▸ **ACTION ITEM**: Restate word for word the span of lines that opens with the line containing "ovvero anche $cs=(cs_1,\cdots,cs_n)$" and closes with the last line of the material. Include both ends and nothing more.

▸ **SOURCE DATA**:
__________
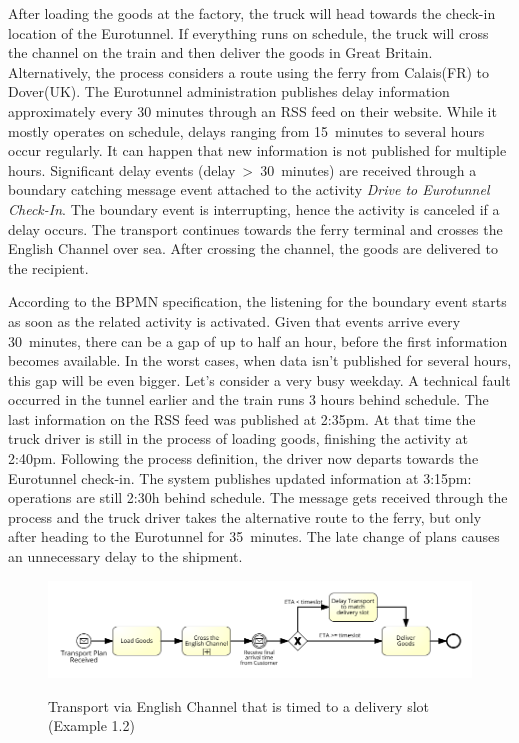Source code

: After loading the goods at the factory, the truck will head towards the check-in location of the Eurotunnel.
If everything runs on schedule, the truck will cross the channel on the train and then deliver the goods in Great Britain.
Alternatively, the process considers a route using the ferry from Calais(FR) to Dover(UK).
The Eurotunnel administration publishes delay information approximately every 30 minutes through an RSS feed on their website. While it mostly operates on schedule, delays ranging from 15~minutes to several hours occur regularly. It can happen that new information is not published for multiple hours.
Significant delay events (delay~>~30~minutes) are received through a boundary catching message event attached to the activity \textit{Drive to Eurotunnel Check-In}. The boundary event is interrupting, hence the activity is canceled if a delay occurs.
The transport continues towards the ferry terminal and crosses the English Channel over sea. After crossing the channel, the goods are delivered to the recipient.

According to the BPMN specification, the listening for the boundary event starts as soon as the related activity is activated.
Given that events arrive every 30~minutes, there can be a gap of up to half an hour, before the first information becomes available.
In the worst cases, when data isn't published for several hours, this gap will be even bigger.
Let's consider a very busy weekday. A technical fault occurred in the tunnel earlier and the train runs 3 hours behind schedule.
The last information on the RSS feed was published at 2:35pm. At that time the truck driver is still in the process of loading goods, finishing the activity at 2:40pm.
Following the process definition, the driver now departs towards the Eurotunnel check-in.
The system publishes updated information at 3:15pm: operations are still 2:30h behind schedule. The message gets received through the process and the truck driver takes the alternative route to the ferry, but only after heading to the Eurotunnel for 35~minutes. The late change of plans causes an unnecessary delay to the shipment.

\begin{figure}[]
	\myfloatalign
	{\includegraphics[width=1\linewidth]{chapters/requirements/Eurotunnel_part2.png}}
	\caption{Transport via English Channel that is timed to a delivery slot (Example 1.2)}
	\label{fig:example-eurotunnel-part2}
\end{figure}

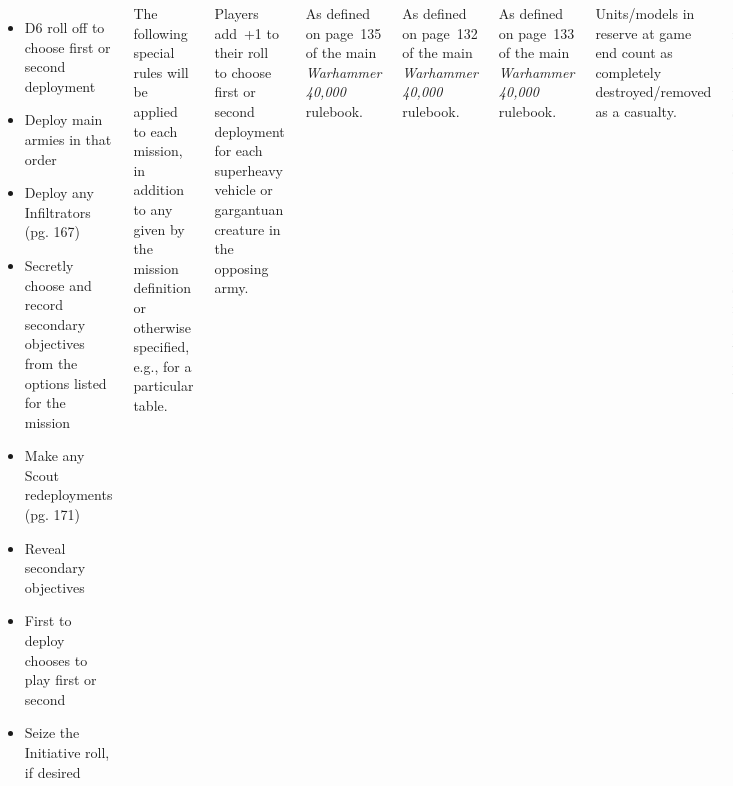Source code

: \begin{columns}
\begin{itemize}
\item D6 roll off to choose first or second deployment

\item Deploy main armies in that order

\item Deploy any Infiltrators (pg. 167)

\item Secretly choose and record secondary objectives from the options
  listed for the mission

\item Make any Scout redeployments (pg. 171)

\item Reveal secondary objectives

\item First to deploy chooses to play first or second

\item Seize the Initiative roll, if desired

\end{itemize}

\columnbreak

%

The following special rules will be applied to each mission, in
addition to any given by the mission definition or otherwise
specified, e.g., for a particular table.

  Players add~+1 to their roll to
choose first or second deployment for each superheavy vehicle or
gargantuan creature in the opposing army.

 As defined on page~135 of the main
\emph{Warhammer 40,000} rulebook.

 As defined on page~132 of
the main \emph{Warhammer 40,000} rulebook.

 As defined on page~133 of
the main \emph{Warhammer 40,000} rulebook.

  Units/models in reserve at game end count
as completely destroyed/removed as a casualty.

%

Match results are determined by scoring primary, secondary, and
tertiary objectives as given for each mission.  Any unit or faction
specific rules granting victory points \emph{to a player's opponent}
also apply.


\end{columns}
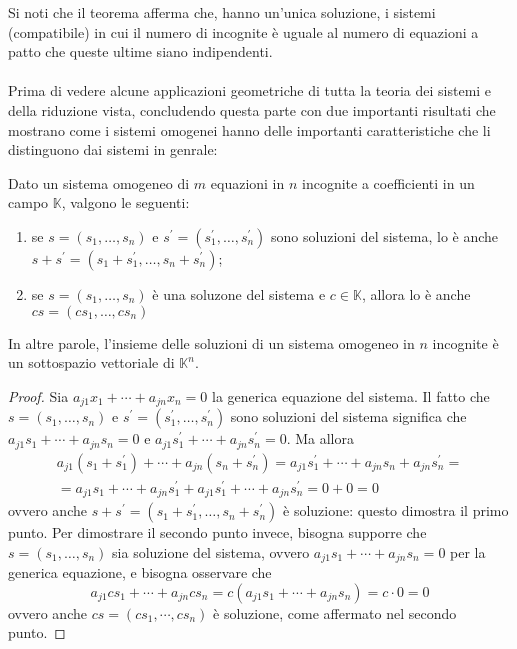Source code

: \begin{oss}
  \label{oss:guess-jorda2}
  Si noti che il teorema afferma che, hanno un'unica soluzione, i sistemi
  (compatibile) in cui il numero di incognite è uguale al numero di
  equazioni a patto che queste ultime siano indipendenti.\\\\
  Prima di vedere alcune applicazioni geometriche di tutta la teoria
  dei sistemi e della riduzione vista, concludendo questa parte con due
  importanti risultati che mostrano come i sistemi omogenei hanno delle
  importanti caratteristiche che li distinguono dai sistemi in genrale:
\end{oss}
\begin{prop}
  \label{prop:gauss-jorda3}
  Dato un sistema omogeneo di $m$ equazioni in $n$ incognite a
  coefficienti in un campo $\mathds{K}$, valgono le seguenti:
  \begin{enumerate}
  \item se $s=(s_1,\dots,s_n)$ e $s^\prime=(s_1^\prime,\dots,s_n^\prime)$
    sono soluzioni del sistema, lo è anche $s+s^\prime=(s_1+s_1^\prime,
    \dots,s_n+s_n^\prime)$;
  \item se $s=(s_1,\dots,s_n)$ è una soluzone del sistema e $c\in
    \mathds{K}$, allora lo è anche $cs=(cs_1,\dots,cs_n)$
  \end{enumerate}
  In altre parole, l'insieme delle soluzioni di un sistema omogeneo in
  $n$ incognite è un sottospazio vettoriale di $\mathds{K}^n$.
\end{prop}
\begin{proof}
  Sia $a_{j1}x_1+\cdots+a_{jn}x_n=0$ la generica equazione del sistema. Il
  fatto che $s=(s_1,\dots,s_n)$ e $s^\prime=(s_1^\prime,\dots,s_n^\prime)$
  sono soluzioni del sistema significa che $a_{j1}s_1+\cdots+a_{jn}s_n=0$
  e $a_{j1}s_{1}^\prime+\cdots+a_{jn}s_n^\prime=0$. Ma allora
  \begin{equation}
    \label{eq:gauss-jorda3-1}
    \begin{matrix}
      a_{j1} (s_1+s^\prime_1) +\cdots+a_{jn}(s_n+s_n^\prime)=a_{j1}s_1^\prime+
      \cdots+a_{jn} s_n+a_{jn}s_n^\prime=\\
      =a_{j1}s_1+\cdots+a_{jn}s_1^\prime+a_{j1}s_1^\prime+\cdots+a_{jn}s_n^\prime=0+0=0
    \end{matrix}
  \end{equation}
  ovvero anche $s+s^\prime=(s_1+s_1^\prime,\dots,s_n+s_n^\prime)$ è
  soluzione: questo dimostra il primo punto.
  Per dimostrare il secondo punto invece, bisogna supporre che
  $s=(s_1,\dots,s_n)$ sia soluzione del sistema, ovvero
  $a_{j1}s_1+\cdots+a_{jn}s_n=0$ per la generica equazione, e bisogna
  osservare che
  \begin{equation}
    \label{eq:gauss-jorda3-2}
    a_{j1}cs_1+\cdots+a_{jn}cs_n=c(a_{j1}s_1+\cdots+a_{jn}s_n)=c\cdot0=0
  \end{equation}
  ovvero anche $cs=(cs_1,\cdots,cs_n)$ è soluzione, come affermato
  nel secondo punto.
\end{proof}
__________
▸ **OUTPUT BELOW**:
  ovvero anche $cs=(cs_1,\cdots,cs_n)$ è soluzione, come affermato
  nel secondo punto.
\end{proof}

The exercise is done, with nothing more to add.